The Insider: Working out with Take That
MONDAY, September 22
I was lying by the pool this morning when two bearded young men approached me.
‘Oh no,’ I thought, ‘not more autograph-hunters…’
‘All right, mate?’ asked one, in a Mancunian accent.
Even worse, they were English. That usually means I have to spend the next ten minutes discussing how brilliant Simon Cowell is.
‘Fine, thanks,’ I replied, stiffly.
Then they both smiled and I realised who they were – Jason Orange and Howard Donald from Take That.
‘What the hell are you two doing in Hollywood?’ I asked. (The answer was mixing their new album.)

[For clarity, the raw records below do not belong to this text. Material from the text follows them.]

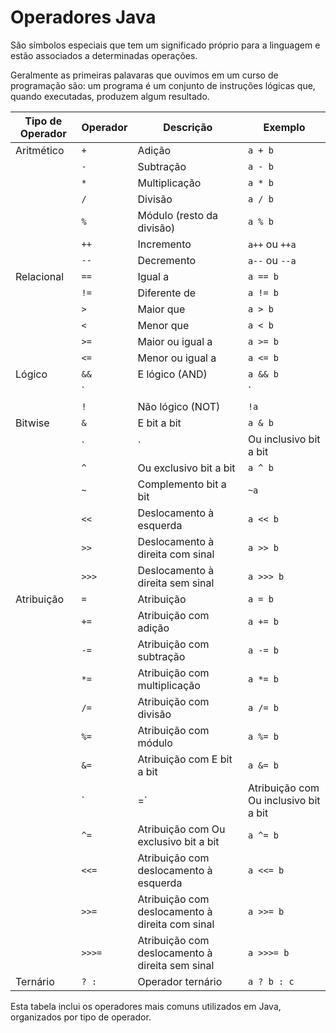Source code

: # Operadores Java
 
São símbolos especiais que tem um significado próprio para a linguagem e estão associados a determinadas operações.

Geralmente as primeiras palavaras que ouvimos em um curso de programação são: um programa é um conjunto de instruções lógicas que, quando executadas, produzem algum resultado.

| Tipo de Operador | Operador | Descrição                                      | Exemplo                |
|------------------|----------|------------------------------------------------|------------------------|
| Aritmético       | `+`      | Adição                                         | `a + b`                |
|                  | `-`      | Subtração                                      | `a - b`                |
|                  | `*`      | Multiplicação                                  | `a * b`                |
|                  | `/`      | Divisão                                        | `a / b`                |
|                  | `%`      | Módulo (resto da divisão)                      | `a % b`                |
|                  | `++`     | Incremento                                     | `a++` ou `++a`         |
|                  | `--`     | Decremento                                     | `a--` ou `--a`         |
| Relacional       | `==`     | Igual a                                        | `a == b`               |
|                  | `!=`     | Diferente de                                   | `a != b`               |
|                  | `>`      | Maior que                                      | `a > b`                |
|                  | `<`      | Menor que                                      | `a < b`                |
|                  | `>=`     | Maior ou igual a                               | `a >= b`               |
|                  | `<=`     | Menor ou igual a                               | `a <= b`               |
| Lógico           | `&&`     | E lógico (AND)                                 | `a && b`               |
|                  | `||`     | Ou lógico (OR)                                 | `a || b`               |
|                  | `!`      | Não lógico (NOT)                               | `!a`                   |
| Bitwise          | `&`      | E bit a bit                                    | `a & b`                |
|                  | `|`      | Ou inclusivo bit a bit                         | `a | b`                |
|                  | `^`      | Ou exclusivo bit a bit                         | `a ^ b`                |
|                  | `~`      | Complemento bit a bit                          | `~a`                   |
|                  | `<<`     | Deslocamento à esquerda                        | `a << b`               |
|                  | `>>`     | Deslocamento à direita com sinal               | `a >> b`               |
|                  | `>>>`    | Deslocamento à direita sem sinal               | `a >>> b`              |
| Atribuição       | `=`      | Atribuição                                     | `a = b`                |
|                  | `+=`     | Atribuição com adição                          | `a += b`               |
|                  | `-=`     | Atribuição com subtração                       | `a -= b`               |
|                  | `*=`     | Atribuição com multiplicação                   | `a *= b`               |
|                  | `/=`     | Atribuição com divisão                         | `a /= b`               |
|                  | `%=`     | Atribuição com módulo                          | `a %= b`               |
|                  | `&=`     | Atribuição com E bit a bit                     | `a &= b`               |
|                  | `|=`     | Atribuição com Ou inclusivo bit a bit          | `a |= b`               |
|                  | `^=`     | Atribuição com Ou exclusivo bit a bit          | `a ^= b`               |
|                  | `<<=`    | Atribuição com deslocamento à esquerda         | `a <<= b`              |
|                  | `>>=`    | Atribuição com deslocamento à direita com sinal| `a >>= b`              |
|                  | `>>>=`   | Atribuição com deslocamento à direita sem sinal| `a >>>= b`             |
| Ternário         | `? :`    | Operador ternário                              | `a ? b : c`            |

Esta tabela inclui os operadores mais comuns utilizados em Java, organizados por tipo de operador.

‘What the hell are YOU doing in Hollywood, you mean!’ retorted Jason, shaking his head with understandable incredulity.
‘A lot more than Robbie Williams, for sure,’ I replied.
Piers ran into some old friends in Hollywood... Jason Orange (far left) and Howard Donald (far right) from Take That. Also pictured Mark Owen (centre left) and Gary Barlow (centre right)
I was Take That’s official biographer in those heady early days of the band’s teenybopper mania.
‘What’s fame like second time round?’ I asked.
‘Better,’ said Howard. ‘We’re older, wiser and can enjoy it more for what it is.’
‘If you could go back to the anonymity you enjoyed before Take That ever began, would you take it?’
‘I would,’ said Jason. ‘Fame corrupts people’s lives.’
‘Yes, though what I’d really like is to have all the money and musical success without the fame…’
TUESDAY, September 23
I walked into the gym and found a grimacing Jason Orange bunched into an extraordinarily tight, crablike yoga position.
‘Need some help, mate?’ I joked. ‘You look stuck.’
‘I’m fine, thanks,’ he grimaced.
Half an hour later, he reappeared as I was trying (with excruciating difficulty) to repeatedly, and pointlessly, lift two 60lb dumbbells high above my head.
‘Need some help, mate?’ he chuckled. ‘I could hear you grunting and groaning in the room next door…’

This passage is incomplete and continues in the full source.